The Nazi regime made racism in cultural matters a matter of state policy. After the Hitler forces’ accession to power in early 1933, they instituted the “Aryanization” of the film and theater world, a vicious version of ethnic and racial “cleansing.” In the spring of that year, Ufa, the largest German film company, laid off its Jewish employees “owing to Germany’s national revolution.” As filmportal.de explains, in a June 1933 directive, “the Reich Ministry of Popular Enlightenment and Propaganda (RMVP) decreed that ‘everyone involved in the production of a German film must be of German descent and hold German citizenship.’” Film historian Eric Rentschler writes that more than “1,500 filmmakers—many of them Jewish or politically progressive—fled Germany … and were replaced by toadying writers and second-class opportunists.”

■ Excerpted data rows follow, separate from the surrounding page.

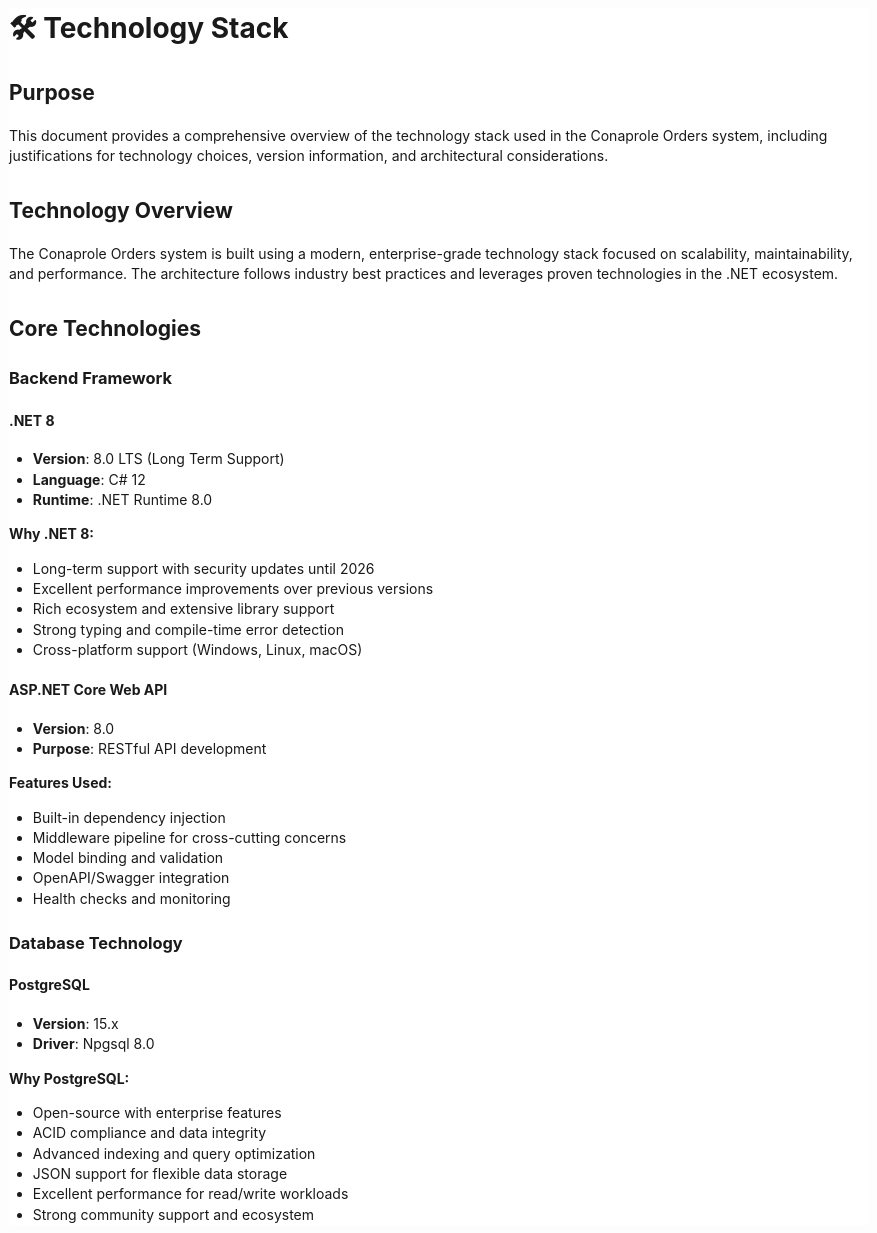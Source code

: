 # 🛠️ Technology Stack

## Purpose

This document provides a comprehensive overview of the technology stack used in the Conaprole Orders system, including justifications for technology choices, version information, and architectural considerations.

## Technology Overview

The Conaprole Orders system is built using a modern, enterprise-grade technology stack focused on scalability, maintainability, and performance. The architecture follows industry best practices and leverages proven technologies in the .NET ecosystem.

## Core Technologies

### Backend Framework

#### .NET 8
- **Version**: 8.0 LTS (Long Term Support)
- **Language**: C# 12
- **Runtime**: .NET Runtime 8.0

**Why .NET 8:**
- Long-term support with security updates until 2026
- Excellent performance improvements over previous versions
- Rich ecosystem and extensive library support
- Strong typing and compile-time error detection
- Cross-platform support (Windows, Linux, macOS)

#### ASP.NET Core Web API
- **Version**: 8.0
- **Purpose**: RESTful API development

**Features Used:**
- Built-in dependency injection
- Middleware pipeline for cross-cutting concerns
- Model binding and validation
- OpenAPI/Swagger integration
- Health checks and monitoring

### Database Technology

#### PostgreSQL
- **Version**: 15.x
- **Driver**: Npgsql 8.0

**Why PostgreSQL:**
- Open-source with enterprise features
- ACID compliance and data integrity
- Advanced indexing and query optimization
- JSON support for flexible data storage
- Excellent performance for read/write workloads
- Strong community support and ecosystem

For the Nazis, filmportal.de notes, “the question of descent” was “of central importance.” Its essay continues: “One of the foundations of the Nazis’ racist world view and policy of annihilation was their instrumentalization of the genetic doctrine: Not only physical features, but character and ‘nature’ were considered to be inherited.” Similar tastes in music, as well as “speech patterns,” were signs of racial purity.

Historian Richard Dove (in A Tale of Two Cities: The Actors Lilly Kann and Martin Miller in Berlin and London 1933–1945) points out that after January 1933, “Jewish theatre artists were banned from performing on the German stage.” The Jüdischer Kulturbund [Jewish Cultural Association] became the “only professional stage outlet for Jewish performers in Germany. All Jewish artists were required to join it, if they wished to continue to perform.”

Dove writes that “the repertoire of the theatre was restricted by the refusal of the Nazi authorities to allow it to produce the German theatre classics—so familiar to both actors and audience—since a Jewish theatre was deemed inappropriate to perform them. In 1934, they were prohibited to perform plays by [Friedrich] Schiller, a ban later extended to the entire classical repertoire of German theatre.”

The Times writers and the individuals they cite are not fascists, but there is an implacable, pernicious logic to arguments based on race and “blood.”

Modern economic and cultural development leads objectively toward the destruction of national and ethnic barriers and toward global interconnectedness, underpinned by changes in production and communications. Capitalism, with its structure of warring nation-states scrambling for markets and profits, stands in the way of that process. The Times and its affluent body of journalists and editors advocate nationalism, chauvinism and racialism. The WSWS will continue relentlessly to oppose this.